▶ **Records provided**:
★ ★ ★
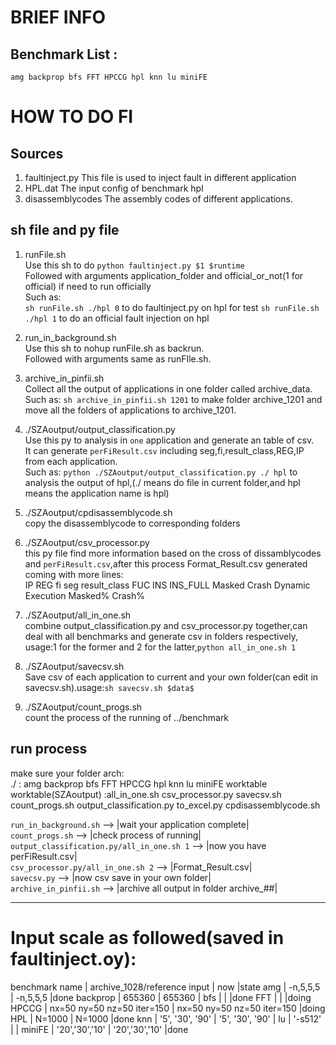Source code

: # BRIEF INFO
## Benchmark List :
	amg backprop bfs FFT HPCCG hpl knn lu miniFE
# HOW TO DO FI
## Sources
1. faultinject.py 
	This file is used to inject fault in different application
2. HPL.dat
	The input config of benchmark hpl 
3. disassemblycodes
	The assembly codes of different applications.
## sh file and py file
1. runFile.sh  
	Use this sh to do ```python faultinject.py $1 $runtime```  
	Followed with arguments application_folder and official_or_not(1 for official) if need to run officially  
	Such as:  
		``` sh runFile.sh ./hpl 0 ``` to do faultinject.py on hpl for test
		``` sh runFile.sh ./hpl 1 ``` to do an official fault injection on hpl
2. run_in_background.sh  
	Use this sh to nohup runFile.sh as backrun.  
	Followed with arguments same as runFIle.sh.  
3. archive_in_pinfii.sh  
	Collect all the output of applications in one folder called archive_data.  
	Such as:
		``` sh archive_in_pinfii.sh 1201 ``` to make folder archive_1201 and move all the folders of applications to archive_1201.  

4. ./SZAoutput/output_classification.py  
	Use this py to analysis in `one` application and generate an table of csv.  
	It can generate `perFiResult.csv` including  seg,fi,result_class,REG,IP  from each application.  
	Such as:
		``` python ./SZAoutput/output_classification.py ./ hpl ``` to analysis the output of hpl,(./ means do file in current folder,and hpl means the application name is hpl)  
5. ./SZAoutput/cpdisassemblycode.sh  
copy the disassemblycode to corresponding folders 
6. ./SZAoutput/csv_processor.py  
this py file find more information based on the cross of dissamblycodes and `perFiResult.csv`,after this process Format_Result.csv generated coming with more lines:  
IP	REG	fi	seg	result_class	FUC	INS	INS_FULL	Masked	Crash	Dynamic Execution	Masked%	Crash%
7. ./SZAoutput/all_in_one.sh  
   	combine output_classification.py and csv_processor.py together,can deal with all benchmarks and generate csv in folders respectively,  
   	usage:1 for the former and 2 for the latter,`python all_in_one.sh 1`  
10. ./SZAoutput/savecsv.sh  
	Save csv of each application to current and your own folder(can edit in savecsv.sh).usage:`sh savecsv.sh $data$`  
11. ./SZAoutput/count_progs.sh  
    	count the process of the running of ../benchmark
## run process 
make sure your folder arch:  
./ : amg backprop bfs FFT HPCCG hpl knn lu miniFE worktable  
worktable(SZAoutput) :all_in_one.sh         csv_processor.py          savecsv.sh	count_progs.sh        output_classification.py  to_excel.py	cpdisassemblycode.sh  

`run_in_background.sh`		--> |wait your application complete|  
`count_progs.sh`	--> |check process of running|  
`output_classification.py/all_in_one.sh 1` --> |now you have perFiResult.csv|  
`csv_processor.py/all_in_one.sh 2`	--> |Format_Result.csv|  
`savecsv.py` 			--> |now csv save in your own folder|  
`archive_in_pinfii.sh`		--> |archive all output in folder archive_##|  

-----

# Input scale as followed(saved in faultinject.oy):
benchmark name 	| archive_1028/reference input	| now				|state
amg		| -n,5,5,5			| -n,5,5,5			|done
backprop	| 655360			| 655360			|
bfs		|				| 				|done
FFT		|				|				|doing
HPCCG		| nx=50 ny=50 nz=50 iter=150	| nx=50 ny=50 nz=50 iter=150	|doing
HPL		| N=1000			| N=1000			|done
knn		| '5', '30', '90'		| '5', '30', '90'		|
lu		| '-s512'			|				|
miniFE		| '20','30','10'		| '20','30','10'		|done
★ ★ ★
▶ **What is expected**:
Take the line above containing "combine output_classification.py and", the line containing "# Input scale", and all lines in between, and copy them exactly without anything else.

▶ **Result for this exercise**:
   	combine output_classification.py and csv_processor.py together,can deal with all benchmarks and generate csv in folders respectively,  
   	usage:1 for the former and 2 for the latter,`python all_in_one.sh 1`  
10. ./SZAoutput/savecsv.sh  
	Save csv of each application to current and your own folder(can edit in savecsv.sh).usage:`sh savecsv.sh $data$`  
11. ./SZAoutput/count_progs.sh  
    	count the process of the running of ../benchmark
## run process 
make sure your folder arch:  
./ : amg backprop bfs FFT HPCCG hpl knn lu miniFE worktable  
worktable(SZAoutput) :all_in_one.sh         csv_processor.py          savecsv.sh	count_progs.sh        output_classification.py  to_excel.py	cpdisassemblycode.sh  

`run_in_background.sh`		--> |wait your application complete|  
`count_progs.sh`	--> |check process of running|  
`output_classification.py/all_in_one.sh 1` --> |now you have perFiResult.csv|  
`csv_processor.py/all_in_one.sh 2`	--> |Format_Result.csv|  
`savecsv.py` 			--> |now csv save in your own folder|  
`archive_in_pinfii.sh`		--> |archive all output in folder archive_##|  

-----

# Input scale as followed(saved in faultinject.oy):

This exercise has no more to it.